The choice is difficult: none of the alternatives easy to accept. But is it not the case that those who riot in the Arab world or in our own capitals represent only a minute fraction of the billion plus Muslims in the world? Even if many were indeed shocked by this mockery.
After the ongoing row around the release by American Coptic and Christian fundamentalists of the movie “Innocence of Muslims”, violently attacking the founding father of Islam and stirring up bloody riots across the Muslim world, the French satirical weekly Charlie Hebdo has done it again, publishing on September 18 new cartoons on Muhammad. Violent reactions are expected and France has decided to close its embassies and schools in around twenty Muslim countries.
This is not the first time that Charlie Hebdo has attacked Islam. But, for this self-proclaimed ‘atheist’ magazine which courts vulgarity and loves playingagent provocateur, Islam is no more evil than any other religion. In 2006, they were sued by a Muslim organisation – which lost in court, the judges arguing that nobody was forced to buy the magazine – for reprinting caricatures of Muhammad published by the Danish newspaper Jyllands-Posten, plus another showing him saying of the Islamists, “It’s tough to be loved by these ass-holes”. Their office was set on fire last year, allegedly by fundamentalists, after they published a special issue called “Sharia Hebdo”. They have since then been put under police protection.

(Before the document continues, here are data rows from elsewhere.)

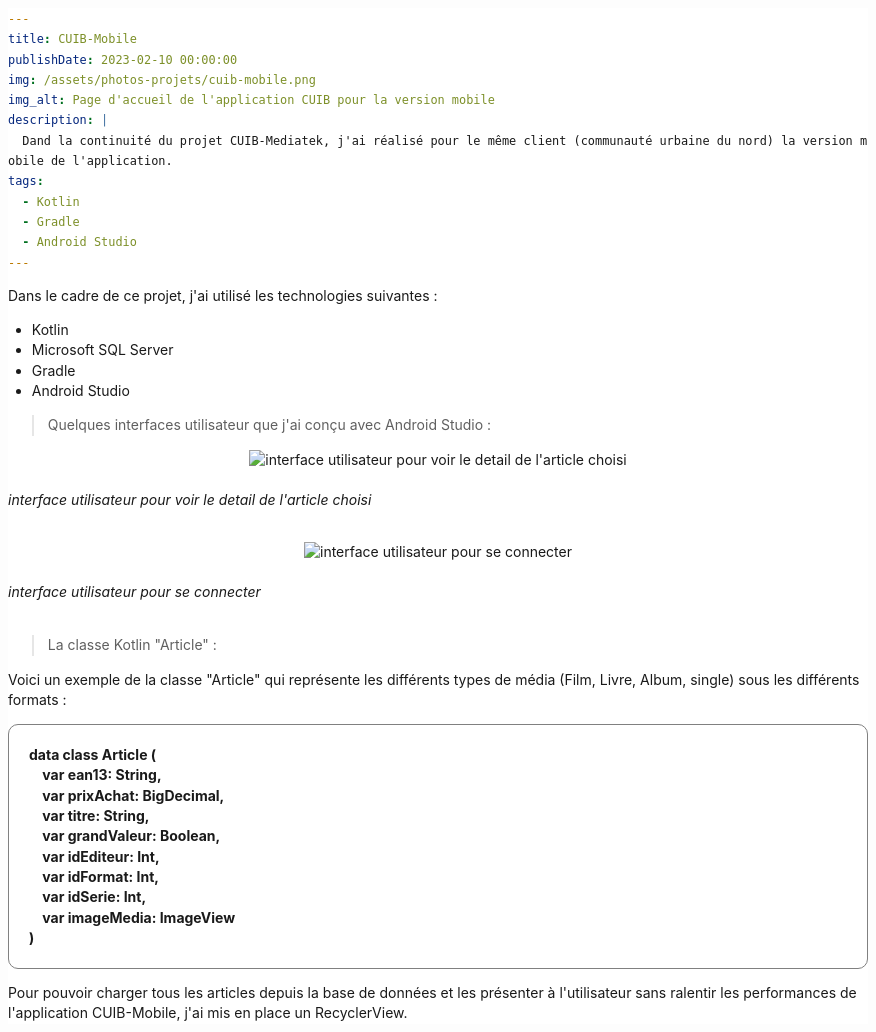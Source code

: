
 ```yaml
---
title: CUIB-Mobile
publishDate: 2023-02-10 00:00:00
img: /assets/photos-projets/cuib-mobile.png
img_alt: Page d'accueil de l'application CUIB pour la version mobile
description: |
  Dand la continuité du projet CUIB-Mediatek, j'ai réalisé pour le même client (communauté urbaine du nord) la version mobile de l'application.
tags:
  - Kotlin
  - Gradle
  - Android Studio
---
```


Dans le cadre de ce projet, j'ai utilisé les technologies suivantes :

<ul>
				<li>Kotlin</li>
				<li>Microsoft SQL Server</li>
				<li>Gradle</li>
				<li>Android Studio</li>
</ul>

> Quelques interfaces utilisateur que j'ai conçu avec Android Studio :

<div style="text-align: center">
<img src="/assets/photos-projets/cuib-mobile-selected.png" alt="interface utilisateur pour voir le detail de l'article choisi" style="width: 65%;  height: 60%" />
</div>

<h6 class="text-center ">interface utilisateur pour voir le detail de l'article choisi</h6>

<div style="text-align: center">
<img src="/assets/photos-projets/cuib-mobile-connexion.png" alt="interface utilisateur pour se connecter"  
style="width: 50%;  height: 60%;" />
</div>

<h6 class="text-center ">interface utilisateur pour se connecter</h6>

> La classe <span class="fw-bold text-primary ">Kotlin</span> "Article" :

Voici un exemple de la classe "Article" qui représente les différents types de média (Film, Livre, Album, single) sous les différents formats : 

<div style="font-weight: bold; padding: 20px; border: 1px solid gray;border-radius:10px;">
data class Article (</br>
       &nbsp;&nbsp;&nbsp;&nbsp;var ean13: String,</br>
       &nbsp;&nbsp;&nbsp;&nbsp;var prixAchat: BigDecimal,</br>
       &nbsp;&nbsp;&nbsp;&nbsp;var titre: String,</br>
       &nbsp;&nbsp;&nbsp;&nbsp;var grandValeur: Boolean,</br>
       &nbsp;&nbsp;&nbsp;&nbsp;var idEditeur: Int,</br>
       &nbsp;&nbsp;&nbsp;&nbsp;var idFormat: Int,</br>
       &nbsp;&nbsp;&nbsp;&nbsp;var idSerie: Int,</br>
       &nbsp;&nbsp;&nbsp;&nbsp;var imageMedia: ImageView</br>
    )</br>
</div>

Pour pouvoir charger tous les articles depuis la base de données et les présenter à l'utilisateur sans ralentir les performances de l'application CUIB-Mobile, j'ai mis en place un RecyclerView.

My first gut response, but also intellectual reaction would be: get lost! Have we not fought hard enough for centuries for press freedom, for freedom of thought and of religion, against the concept of a state religion or of a religion of the state, against the death penalty for blasphemy or against obscurantism and sectarianism from clerics who – throughout the ages – have sent dissidents to be burned at the stake, only to be forced to accept diktats from far away religions, (even if some of their flock live around us)? This would be an unacceptable step backwards! But, at the same time, one has to ask in times like ours, when a single spark can easily set fire to the entire Muslim world, is it sensible, responsible to burn Qurans, to make a movie in the USA ridiculing Islam or, to add insult to injury, to publish new caricatures in a French magazine, knowing very well that human lives are at stake ?
The choice is difficult: none of the alternatives easy to accept. But is it not the case that those who riot in the Arab world or in our own capitals represent only a minute fraction of the billion plus Muslims in the world? Even if many were indeed shocked by this mockery. And are the majority not aware that those who, for one reason or another, criticise Islam – and we have the constitutional right to criticise any idea, religious or not – only represent a tiny fraction of our societies? And that the vast majority of people on all sides do not concur either with this unacceptable violence, this instrumentation of religion, or this caricature of social behaviour in the worst taste.
So, what should be done when we know that we have principles to uphold while we are, at the same time, facing unstable countries which could blow up any time and crowds easily aroused by extremists or terrorists? Should we, in order to defend our constitutional right of free speech, discard these protests? Or should we, in order to pacify these crowds, trample our fundamental principles? In short, should we take all the blame on us, put it entirely on the Muslim world or try to understand all points of view and look for an understanding? If that were ever possible?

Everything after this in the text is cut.